**Aim of the exercise**.
From the first line to the last, return the data exactly, with no pictures.

─── Source data ───

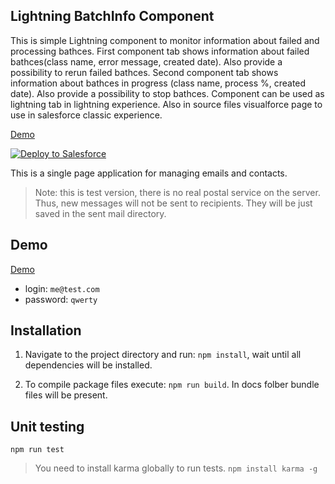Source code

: ## Lightning BatchInfo Component


This is simple Lightning component to monitor information about failed and processing bathces.
First component tab shows information about failed bathces(class name, error message, created date). Also provide a possibility to rerun failed bathces.
Second component tab shows information about bathces in progress (class name, process %, created date). Also provide a possibility to stop bathces.
Component can be used as lightning tab in lightning experience. Also in source files visualforce page to use in salesforce classic experience.
 

 [Demo](https://githubsfdeploy.herokuapp.com/app/githubdeploy/vad1m198/batches_info?ref=master "Direct link")
 
 
 <a href="https://githubsfdeploy.herokuapp.com/app/githubdeploy/vad1m198/batches_info?ref=master">
  <img alt="Deploy to Salesforce"
       src="https://raw.githubusercontent.com/afawcett/githubsfdeploy/master/deploy.png">
</a>
 
 
This is a single page application for managing emails and contacts.

> Note: this is test version, there is no real postal service on the server. Thus, new messages will not be sent to recipients. They will be just saved in the sent mail directory.

## Demo

[Demo](https://vad1m198.github.io/mailbox-app/ "Direct link")

- login: `me@test.com`
- password: `qwerty`

## Installation

1. Navigate to the project directory and run: `npm install`, wait until all dependencies will be installed.

2. To compile package files execute: `npm run build`. In docs folber bundle files will be present.

## Unit testing

`npm run test`

> You need to install karma globally to run tests.  `npm install karma -g`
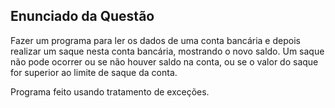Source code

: ## Enunciado da Questão
Fazer um programa para ler os dados de uma conta bancária e depois realizar um 
saque nesta conta bancária, mostrando o novo saldo. Um saque não pode ocorrer 
ou se não houver saldo na conta, ou se o valor do saque for superior ao limite de 
saque da conta. 

Programa feito usando tratamento de exceções.
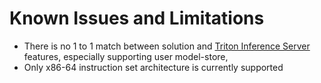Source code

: <!--
Copyright (c) 2022, NVIDIA CORPORATION. All rights reserved.

Licensed under the Apache License, Version 2.0 (the "License");
you may not use this file except in compliance with the License.
You may obtain a copy of the License at

    http://www.apache.org/licenses/LICENSE-2.0

Unless required by applicable law or agreed to in writing, software
distributed under the License is distributed on an "AS IS" BASIS,
WITHOUT WARRANTIES OR CONDITIONS OF ANY KIND, either express or implied.
See the License for the specific language governing permissions and
limitations under the License.
-->
# Known Issues and Limitations

- There is no 1 to 1 match between solution and [Triton Inference Server](https://github.com/triton-inference-server/server) features, especially supporting user model-store,
- Only x86-64 instruction set architecture is currently supported
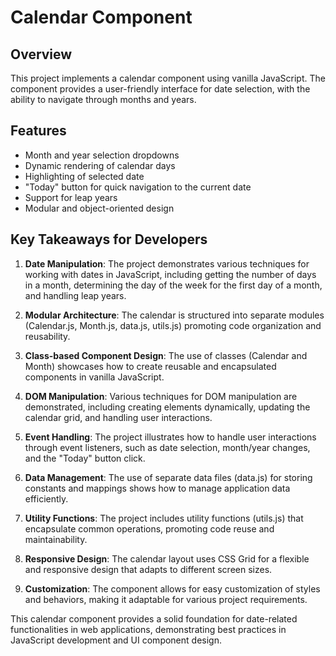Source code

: # Calendar Component

## Overview

This project implements a calendar component using vanilla JavaScript. The component provides a user-friendly interface for date selection, with the ability to navigate through months and years.

## Features

- Month and year selection dropdowns
- Dynamic rendering of calendar days
- Highlighting of selected date
- "Today" button for quick navigation to the current date
- Support for leap years
- Modular and object-oriented design

## Key Takeaways for Developers

1. **Date Manipulation**: The project demonstrates various techniques for working with dates in JavaScript, including getting the number of days in a month, determining the day of the week for the first day of a month, and handling leap years.

2. **Modular Architecture**: The calendar is structured into separate modules (Calendar.js, Month.js, data.js, utils.js) promoting code organization and reusability.

3. **Class-based Component Design**: The use of classes (Calendar and Month) showcases how to create reusable and encapsulated components in vanilla JavaScript.

4. **DOM Manipulation**: Various techniques for DOM manipulation are demonstrated, including creating elements dynamically, updating the calendar grid, and handling user interactions.

5. **Event Handling**: The project illustrates how to handle user interactions through event listeners, such as date selection, month/year changes, and the "Today" button click.

6. **Data Management**: The use of separate data files (data.js) for storing constants and mappings shows how to manage application data efficiently.

7. **Utility Functions**: The project includes utility functions (utils.js) that encapsulate common operations, promoting code reuse and maintainability.

8. **Responsive Design**: The calendar layout uses CSS Grid for a flexible and responsive design that adapts to different screen sizes.

9. **Customization**: The component allows for easy customization of styles and behaviors, making it adaptable for various project requirements.

This calendar component provides a solid foundation for date-related functionalities in web applications, demonstrating best practices in JavaScript development and UI component design.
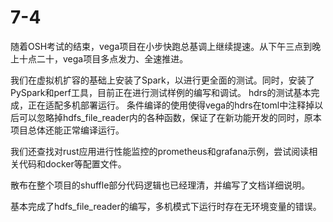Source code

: # 7-4

随着OSH考试的结束，vega项目在小步快跑总基调上继续提速。从下午三点到晚上十点二十，vega项目多点发力、全速推进。

我们在虚拟机扩容的基础上安装了Spark，以进行更全面的测试。同时，安装了PySpark和perf工具，目前正在进行测试样例的编写和调试。
hdrs的测试基本完成，正在适配多机部署运行。
条件编译的使用使得vega的hdrs在toml中注释掉以后可以忽略掉hdfs_file_reader内的各种函数，保证了在新功能开发的同时，原本项目总体还能正常编译运行。

我们还查找对rust应用进行性能监控的prometheus和grafana示例，尝试阅读相关代码和docker等配置文件。

散布在整个项目的shuffle部分代码逻辑也已经理清，并编写了文档详细说明。

基本完成了hdfs_file_reader的编写，多机模式下运行时存在无环境变量的错误。
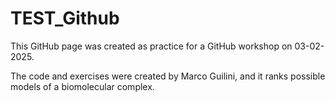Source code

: # TEST_Github

This GitHub page was created as practice for a GitHub workshop on 03-02-2025.

The code and exercises were created by Marco Guilini, and it ranks possible models of a biomolecular complex.



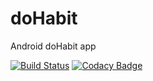 # doHabit
Android doHabit app

[![Build Status](https://travis-ci.org/alexmozzhakov/doHabit.svg?branch=master)](https://travis-ci.org/alexmozzhakov/doHabit)
[![Codacy Badge](https://api.codacy.com/project/badge/Grade/56dc928b8cc346eba668c48c860a0e0c)](https://www.codacy.com/app/alex1207/YourHabits?utm_source=github.com&amp;utm_medium=referral&amp;utm_content=alexmozzhakov/YourHabits&amp;utm_campaign=Badge_Grade)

───

**Answer**.
Source code

: ## Lightning BatchInfo Component


This is simple Lightning component to monitor information about failed and processing bathces.
First component tab shows information about failed bathces(class name, error message, created date). Also provide a possibility to rerun failed bathces.
Second component tab shows information about bathces in progress (class name, process %, created date). Also provide a possibility to stop bathces.
Component can be used as lightning tab in lightning experience. Also in source files visualforce page to use in salesforce classic experience.
 

 [Demo](https://githubsfdeploy.herokuapp.com/app/githubdeploy/vad1m198/batches_info?ref=master "Direct link")
 
 
 <a href="https://githubsfdeploy.herokuapp.com/app/githubdeploy/vad1m198/batches_info?ref=master">
  <img alt="Deploy to Salesforce"
       src="https://raw.githubusercontent.com/afawcett/githubsfdeploy/master/deploy.png">
</a>
 
 
This is a single page application for managing emails and contacts.

> Note: this is test version, there is no real postal service on the server. Thus, new messages will not be sent to recipients. They will be just saved in the sent mail directory.

## Demo

[Demo](https://vad1m198.github.io/mailbox-app/ "Direct link")

- login: `me@test.com`
- password: `qwerty`

## Installation

1. Navigate to the project directory and run: `npm install`, wait until all dependencies will be installed.

2. To compile package files execute: `npm run build`. In docs folber bundle files will be present.

## Unit testing

`npm run test`

> You need to install karma globally to run tests.  `npm install karma -g`
Source code

: ## Enunciado da Questão
Fazer um programa para ler os dados de uma conta bancária e depois realizar um 
saque nesta conta bancária, mostrando o novo saldo. Um saque não pode ocorrer 
ou se não houver saldo na conta, ou se o valor do saque for superior ao limite de 
saque da conta. 

Programa feito usando tratamento de exceções.
Source code

: <!--
Copyright (c) 2022, NVIDIA CORPORATION. All rights reserved.

Licensed under the Apache License, Version 2.0 (the "License");
you may not use this file except in compliance with the License.
You may obtain a copy of the License at

    http://www.apache.org/licenses/LICENSE-2.0

Unless required by applicable law or agreed to in writing, software
distributed under the License is distributed on an "AS IS" BASIS,
WITHOUT WARRANTIES OR CONDITIONS OF ANY KIND, either express or implied.
See the License for the specific language governing permissions and
limitations under the License.
-->
# Known Issues and Limitations

- There is no 1 to 1 match between solution and [Triton Inference Server](https://github.com/triton-inference-server/server) features, especially supporting user model-store,
- Only x86-64 instruction set architecture is currently supported
Source code

: # Calendar Component

## Overview

This project implements a calendar component using vanilla JavaScript. The component provides a user-friendly interface for date selection, with the ability to navigate through months and years.

## Features

- Month and year selection dropdowns
- Dynamic rendering of calendar days
- Highlighting of selected date
- "Today" button for quick navigation to the current date
- Support for leap years
- Modular and object-oriented design

## Key Takeaways for Developers

1. **Date Manipulation**: The project demonstrates various techniques for working with dates in JavaScript, including getting the number of days in a month, determining the day of the week for the first day of a month, and handling leap years.

2. **Modular Architecture**: The calendar is structured into separate modules (Calendar.js, Month.js, data.js, utils.js) promoting code organization and reusability.

3. **Class-based Component Design**: The use of classes (Calendar and Month) showcases how to create reusable and encapsulated components in vanilla JavaScript.

4. **DOM Manipulation**: Various techniques for DOM manipulation are demonstrated, including creating elements dynamically, updating the calendar grid, and handling user interactions.

5. **Event Handling**: The project illustrates how to handle user interactions through event listeners, such as date selection, month/year changes, and the "Today" button click.

6. **Data Management**: The use of separate data files (data.js) for storing constants and mappings shows how to manage application data efficiently.

7. **Utility Functions**: The project includes utility functions (utils.js) that encapsulate common operations, promoting code reuse and maintainability.

8. **Responsive Design**: The calendar layout uses CSS Grid for a flexible and responsive design that adapts to different screen sizes.

9. **Customization**: The component allows for easy customization of styles and behaviors, making it adaptable for various project requirements.

This calendar component provides a solid foundation for date-related functionalities in web applications, demonstrating best practices in JavaScript development and UI component design.
Source code

: # 7-4

随着OSH考试的结束，vega项目在小步快跑总基调上继续提速。从下午三点到晚上十点二十，vega项目多点发力、全速推进。

我们在虚拟机扩容的基础上安装了Spark，以进行更全面的测试。同时，安装了PySpark和perf工具，目前正在进行测试样例的编写和调试。
hdrs的测试基本完成，正在适配多机部署运行。
条件编译的使用使得vega的hdrs在toml中注释掉以后可以忽略掉hdfs_file_reader内的各种函数，保证了在新功能开发的同时，原本项目总体还能正常编译运行。

我们还查找对rust应用进行性能监控的prometheus和grafana示例，尝试阅读相关代码和docker等配置文件。

散布在整个项目的shuffle部分代码逻辑也已经理清，并编写了文档详细说明。

基本完成了hdfs_file_reader的编写，多机模式下运行时存在无环境变量的错误。
Source code

: # TEST_Github

This GitHub page was created as practice for a GitHub workshop on 03-02-2025.

The code and exercises were created by Marco Guilini, and it ranks possible models of a biomolecular complex.



 # doHabit
Android doHabit app

[![Build Status](https://travis-ci.org/alexmozzhakov/doHabit.svg?branch=master)](https://travis-ci.org/alexmozzhakov/doHabit)
[![Codacy Badge](https://api.codacy.com/project/badge/Grade/56dc928b8cc346eba668c48c860a0e0c)](https://www.codacy.com/app/alex1207/YourHabits?utm_source=github.com&amp;utm_medium=referral&amp;utm_content=alexmozzhakov/YourHabits&amp;utm_campaign=Badge_Grade)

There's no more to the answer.